Título: Redução da dívida pública continua um imperativo
Autor:
Fonte: Valor Econômico, 02/04/2007, Opinião, p. A16

Diante da nova metodologia criada pelo IBGE para calcular o Produto Interno Bruto (PIB), o governo Lula decidiu fixar em valores absolutos, e não mais em percentual do PIB, a economia de recursos feita pelo setor público para honrar o pagamento da dívida interna. Por causa do novo PIB, que cresceu em relação ao anterior em termos contábeis, a meta de superávit primário, como proporção do produto, diminuiu de 4,25% para 3,83%.

Para que não pairem dúvidas de que o setor público (União, Estados e municípios) continuará produzindo superávits primários suficientes para reduzir a relação dívida/PIB, o ministro da Fazenda, Guido Mantega, anunciou, na quinta-feira, que a economia a ser feita em 2007 será, em termos absolutos, a mesma projetada antes da mudança de metodologia do PIB - R$ 95,89 bilhões.
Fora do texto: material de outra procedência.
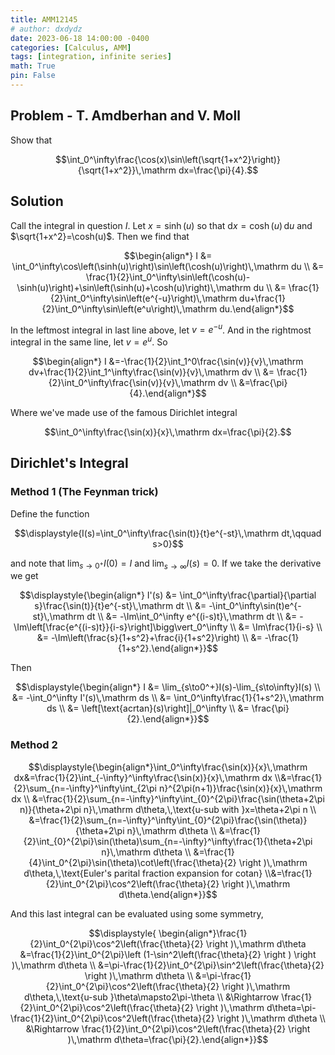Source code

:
 ```yaml
---
title: AMM12145
# author: dxdydz
date: 2023-06-18 14:00:00 -0400
categories: [Calculus, AMM]
tags: [integration, infinite series]
math: True
pin: False
---
```


## Problem - T. Amdberhan and V. Moll

Show that

$$\int_0^\infty\frac{\cos(x)\sin\left(\sqrt{1+x^2}\right)}{\sqrt{1+x^2}}\,\mathrm dx=\frac{\pi}{4}.$$

## Solution

Call the integral in question $I$. Let $x=\sinh(u)$ so that $\mathrm dx=\cosh(u)\,\mathrm du$ and $\sqrt{1+x^2}=\cosh(u)$. Then we find that

$$\begin{align*}    I &= \int_0^\infty\cos\left(\sinh(u)\right)\sin\left(\cosh(u)\right)\,\mathrm du \\      &= \frac{1}{2}\int_0^\infty\sin\left(\cosh(u)-\sinh(u)\right)+\sin\left(\sinh(u)+\cosh(u)\right)\,\mathrm du \\      &= \frac{1}{2}\int_0^\infty\sin\left(e^{-u}\right)\,\mathrm du+\frac{1}{2}\int_0^\infty\sin\left(e^u\right)\,\mathrm du.\end{align*}$$

In the leftmost integral in last line above, let $v=e^{-u}$. And in the rightmost integral in the same line, let $v=e^u.$ So

$$\begin{align*}    I &=-\frac{1}{2}\int_1^0\frac{\sin(v)}{v}\,\mathrm dv+\frac{1}{2}\int_1^\infty\frac{\sin(v)}{v}\,\mathrm dv \\      &= \frac{1}{2}\int_0^\infty\frac{\sin(v)}{v}\,\mathrm dv \\      &=\frac{\pi}{4}.\end{align*}$$

Where we've made use of the famous Dirichlet integral

$$\int_0^\infty\frac{\sin(x)}{x}\,\mathrm dx=\frac{\pi}{2}.$$

## Dirichlet's Integral

### Method 1 (The Feynman trick)

Define the function

$$\displaystyle{I(s)=\int_0^\infty\frac{\sin(t)}{t}e^{-st}\,\mathrm dt,\qquad s>0}$$

and note that $\lim_{s\to0^+}I(0)=I$ and $\lim_{s\to\infty}I(s)=0.$ If we take the derivative we get

$$\displaystyle{\begin{align*}    I'(s) &= \int_0^\infty\frac{\partial}{\partial s}\frac{\sin(t)}{t}e^{-st}\,\mathrm dt \\          &= -\int_0^\infty\sin(t)e^{-st}\,\mathrm dt \\          &= -\Im\int_0^\infty e^{(i-s)t}\,\mathrm dt \\          &= -\Im\left[\frac{e^{(i-s)t}}{i-s}\right]\bigg\vert_0^\infty \\          &= \Im\frac{1}{i-s} \\          &= -\Im\left(\frac{s}{1+s^2}+\frac{i}{1+s^2}\right) \\          &= -\frac{1}{1+s^2}.\end{align*}}$$

Then

$$\displaystyle{\begin{align*}    I &= \lim_{s\to0^+}I(s)-\lim_{s\to\infty}I(s) \\      &= -\int_0^\infty I'(s)\,\mathrm ds \\      &= \int_0^\infty\frac{1}{1+s^2}\,\mathrm ds \\      &= \left[\text{acrtan}(s)\right]|_0^\infty \\      &= \frac{\pi}{2}.\end{align*}}$$

### Method 2

$$\displaystyle{\begin{align*}\int_0^\infty\frac{\sin(x)}{x}\,\mathrm dx&=\frac{1}{2}\int_{-\infty}^\infty\frac{\sin(x)}{x}\,\mathrm dx \\&=\frac{1}{2}\sum_{n=-\infty}^\infty\int_{2\pi n}^{2\pi(n+1)}\frac{\sin(x)}{x}\,\mathrm dx \\  &=\frac{1}{2}\sum_{n=-\infty}^\infty\int_{0}^{2\pi}\frac{\sin(\theta+2\pi n)}{\theta+2\pi n}\,\mathrm d\theta,\,\text{u-sub with }x=\theta+2\pi n \\  &=\frac{1}{2}\sum_{n=-\infty}^\infty\int_{0}^{2\pi}\frac{\sin(\theta)}{\theta+2\pi n}\,\mathrm d\theta \\  &=\frac{1}{2}\int_{0}^{2\pi}\sin(\theta)\sum_{n=-\infty}^\infty\frac{1}{\theta+2\pi n}\,\mathrm d\theta \\ &=\frac{1}{4}\int_0^{2\pi}\sin(\theta)\cot\left(\frac{\theta}{2} \right )\,\mathrm d\theta,\,\text{Euler's parital fraction expansion for cotan} \\&=\frac{1}{2}\int_0^{2\pi}\cos^2\left(\frac{\theta}{2} \right )\,\mathrm d\theta.\end{align*}}$$

And this last integral can be evaluated using some symmetry,

$$\displaystyle{    \begin{align*}\frac{1}{2}\int_0^{2\pi}\cos^2\left(\frac{\theta}{2} \right )\,\mathrm d\theta &=\frac{1}{2}\int_0^{2\pi}\left (1-\sin^2\left(\frac{\theta}{2} \right )  \right )\,\mathrm d\theta \\     &=\pi-\frac{1}{2}\int_0^{2\pi}\sin^2\left(\frac{\theta}{2} \right )\,\mathrm d\theta \\      &=\pi-\frac{1}{2}\int_0^{2\pi}\cos^2\left(\frac{\theta}{2} \right )\,\mathrm d\theta,\,\text{u-sub }\theta\mapsto2\pi-\theta \\      &\Rightarrow \frac{1}{2}\int_0^{2\pi}\cos^2\left(\frac{\theta}{2} \right )\,\mathrm d\theta=\pi-\frac{1}{2}\int_0^{2\pi}\cos^2\left(\frac{\theta}{2} \right )\,\mathrm d\theta \\      &\Rightarrow \frac{1}{2}\int_0^{2\pi}\cos^2\left(\frac{\theta}{2} \right )\,\mathrm d\theta=\frac{\pi}{2}.\end{align*}}$$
Na metodologia anterior, isso representava 4,25% do PIB. Agora, equivale a 3,83%.

Se, por um lado, a economia aumentou de tamanho com os novos métodos do IBGE, por outro, a dívida pública encolheu de forma significativa como percentual do PIB - de 50%, no cálculo antigo, para 44,7% (dado de fevereiro). Trata-se, realmente, de uma excelente notícia. É plausível, portanto, que, no novo cenário da economia, a meta de superávit primário também diminua em termos contábeis. Em valores absolutos, ela seguirá sendo a mesma, o que é uma garantia de sustentabilidade das contas do Estado brasileiro, pelo menos neste ano.
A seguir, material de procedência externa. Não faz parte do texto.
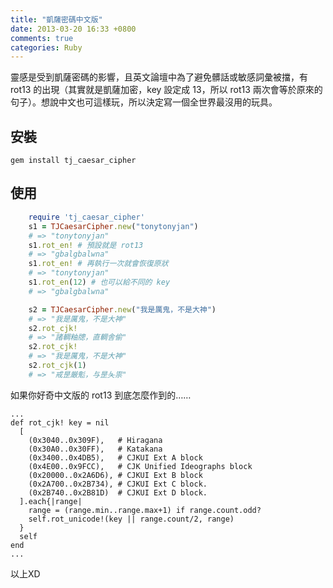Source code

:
 ```yaml
---
title: "凱薩密碼中文版"
date: 2013-03-20 16:33 +0800
comments: true
categories: Ruby
---
```


靈感是受到凱薩密碼的影響，且英文論壇中為了避免髒話或敏感詞彙被擋，有 rot13 的出現（其實就是凱薩加密，key 設定成 13，所以 rot13 兩次會等於原來的句子）。想說中文也可這樣玩，所以決定寫一個全世界最沒用的玩具。

## 安裝

    gem install tj_caesar_cipher

## 使用

``` ruby
    require 'tj_caesar_cipher'
    s1 = TJCaesarCipher.new("tonytonyjan")
    # => "tonytonyjan" 
    s1.rot_en! # 預設就是 rot13
    # => "gbalgbalwna" 
    s1.rot_en! # 再執行一次就會恢復原狀
    # => "tonytonyjan" 
    s1.rot_en(12) # 也可以給不同的 key
    # => "gbalgbalwna" 

    s2 = TJCaesarCipher.new("我是厲鬼，不是大神")
    # => "我是厲鬼，不是大神" 
    s2.rot_cjk!
    # => "諸輖粙牕，直輖舎偷" 
    s2.rot_cjk!
    # => "我是厲鬼，不是大神" 
    s2.rot_cjk(1)
    # => "戒昰厳鬽，与昰夨祟"
```

如果你好奇中文版的 rot13 到底怎麼作到的……

    ...
    def rot_cjk! key = nil
      [
        (0x3040..0x309F),   # Hiragana
        (0x30A0..0x30FF),   # Katakana
        (0x3400..0x4DB5),   # CJKUI Ext A block
        (0x4E00..0x9FCC),   # CJK Unified Ideographs block
        (0x20000..0x2A6D6), # CJKUI Ext B block
        (0x2A700..0x2B734), # CJKUI Ext C block.
        (0x2B740..0x2B81D)  # CJKUI Ext D block.
      ].each{|range|
        range = (range.min..range.max+1) if range.count.odd?
        self.rot_unicode!(key || range.count/2, range)
      }
      self
    end
    ...

以上XD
Ao fixar a meta de superávit em valores absolutos, o que exigirá mudança na Lei de Diretrizes Orçamentárias (LDO), o governo quer evitar o possível desgaste que o anúncio de um superávit menor, como proporção do PIB, poderia causar. Mais importante do que isso, no entanto, será esclarecer, como bem advertiu o economista Raul Velloso, um dos maiores especialistas em finanças públicas do país, qual será a estratégia, daqui em diante, para a dívida pública.

No anúncio da última quinta-feira, Guido Mantega informou que, também por causa da nova metodologia do PIB, a parcela de investimentos públicos passível de dedução do superávit primário - o Programa Piloto de Investimentos (PPI) - cairá de 0,5% para 0,45% do PIB. Em valores absolutos, no entanto, serão mantidos (em R$ 11,3 bilhões) os recursos previstos anteriormente. Com isso, a rigor, a meta de superávit primário poderá cair, neste ano, para 3,35% do PIB, embora ninguém, no governo, acredite na capacidade da máquina pública de realizar, em sua totalidade, os investimentos previstos - há dinheiro disponível, mas faltam projetos, especialmente, nas áreas de saneamento e habitação.
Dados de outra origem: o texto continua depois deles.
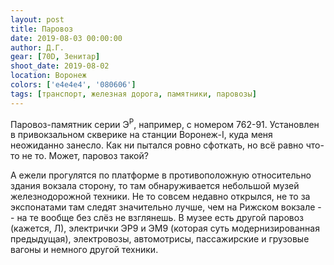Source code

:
 ```yaml
---
layout: post
title: Паровоз
date: 2019-08-03 00:00:00
author: Д.Г.
gear: [70D, Зенитар]
shoot_date: 2019-08-02
location: Воронеж
colors: ['e4e4e4', '080606']
tags: [транспорт, железная дорога, памятники, паровозы]
---
```

Паровоз-памятник серии Э<sup>Р</sup>, например, с номером 762-91. Установлен в привокзальном скверике на станции Воронеж-I, куда меня неожиданно занесло. Как ни пытался ровно сфоткать, но всё равно что-то не то. Может, паровоз такой?

А ежели прогулятся по платформе в противоположную относительно здания вокзала сторону, то там обнаруживается небольшой музей железнодорожной техники. Не то совсем недавно открылся, не то за экспонатами там следят значительно лучше, чем на Рижском вокзале -- на те вообще без слёз не взглянешь. В музее есть другой паровоз (кажется, Л), электрички ЭР9 и ЭМ9 (которая суть модернизированная предыдущая), электровозы, автомотрисы, пассажирские и грузовые вагоны и немного другой техники.
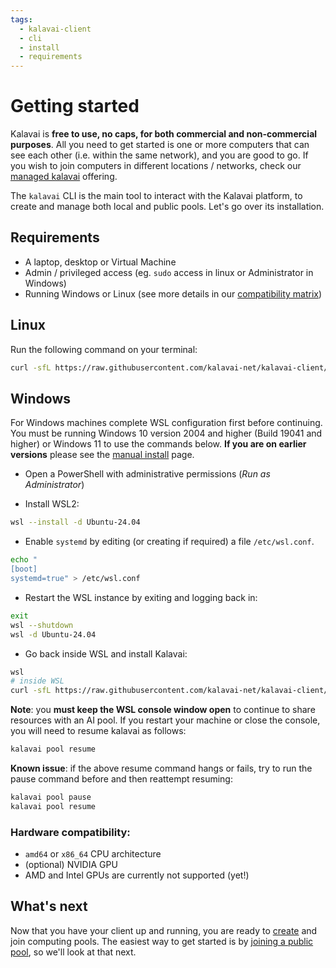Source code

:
 ```yaml
---
tags:
  - kalavai-client
  - cli
  - install
  - requirements
---
```


# Getting started

Kalavai is **free to use, no caps, for both commercial and non-commercial purposes**. All you need to get started is one or more computers that can see each other (i.e. within the same network), and you are good to go. If you wish to join computers in different locations / networks, check our [managed kalavai](#managed-kalavai) offering.

The `kalavai` CLI is the main tool to interact with the Kalavai platform, to create and manage both local and public pools. Let's go over its installation.

<!--https://github.com/user-attachments/assets/af2ee15d-f18c-4802-8210-1873b0de07eb -->

## Requirements

- A laptop, desktop or Virtual Machine
- Admin / privileged access (eg. `sudo` access in linux or Administrator in Windows)
- Running Windows or Linux (see more details in our [compatibility matrix](./compatibility.md))


## Linux

Run the following command on your terminal:

```bash
curl -sfL https://raw.githubusercontent.com/kalavai-net/kalavai-client/main/assets/install_client.sh | bash -
```

## Windows

For Windows machines complete WSL configuration first before continuing. You must be running Windows 10 version 2004 and higher (Build 19041 and higher) or Windows 11 to use the commands below. **If you are on earlier versions** please see the [manual install](https://learn.microsoft.com/en-us/windows/wsl/install-manual) page.

- Open a PowerShell with administrative permissions (_Run as Administrator_)

- Install WSL2:
```bash
wsl --install -d Ubuntu-24.04
```

- Enable `systemd` by editing (or creating if required) a file `/etc/wsl.conf`. 
```bash
echo "
[boot]
systemd=true" > /etc/wsl.conf
```

- Restart the WSL instance by exiting and logging back in:
```bash
exit
wsl --shutdown
wsl -d Ubuntu-24.04
```

- Go back inside WSL and install Kalavai:
```bash
wsl
# inside WSL
curl -sfL https://raw.githubusercontent.com/kalavai-net/kalavai-client/main/assets/install_client.sh | bash -
```

**Note**: you **must keep the WSL console window open** to continue to share resources with an AI pool. If you restart your machine or close the console, you will need to resume kalavai as follows:
```bash
kalavai pool resume
```

**Known issue**: if the above resume command hangs or fails, try to run the pause command before and then reattempt resuming:
```bash
kalavai pool pause
kalavai pool resume
```


### Hardware compatibility:
- `amd64` or `x86_64` CPU architecture
- (optional) NVIDIA GPU
- AMD and Intel GPUs are currently not supported (yet!)



## What's next

Now that you have your client up and running, you are ready to [create](local_pool.md) and join computing pools. The easiest way to get started is by [joining a public pool](public_pool.md), so we'll look at that next.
Apesar da melhora dos indicadores fiscais promovida pela nova metodologia do IBGE, o governo não pode se dar ao luxo de relaxar na administração das contas públicas. Os números melhoraram, mas o Estado continua, no conceito nominal (que inclui os juros da dívida), gastando bem mais do que arrecada - o déficit é de 2,18% do PIB (resultado de fevereiro), já pela nova metodologia. A despesa com juros ainda é elevadíssima - 6,54% do PIB nos 12 meses completados em fevereiro (ou R$ 153,687 bilhões). Os prazos de vencimento da dívida ainda são extremamente curtos e os juros pagos na rolagem dos papéis, os mais altos do mundo.

A solvência do Estado brasileiro melhorou muito nos últimos anos, mas os números mencionados mostram que a necessidade de ajuste das contas públicas continua. Esta é uma obra incompleta. Quando se observa que a qualidade do ajuste piorou de forma sensível no período recente, a partir da combinação perversa de aumento da carga tributária com elevação da despesa pública, percebe-se que toda atenção é pouca.

Os novos dados do IBGE revelam que a carga tributária é menor do que se imaginava - 35,1% em 2006, face aos 38,8% do PIB calculados antes. Isso não diminui a asfixia que o volume de impostos provoca no setor privado. Não deveria servir de inspiração ao governo, portanto, para aumentar a carga novamente, como vem acontecendo de forma ininterrupta no país há 12 anos. O ideal seria aproveitar que a economia está mais vigorosa do que se imaginava e reduzir paulatinamente as despesas para, em seguida, o governo poder aliviar a sociedade do atual volume de impostos.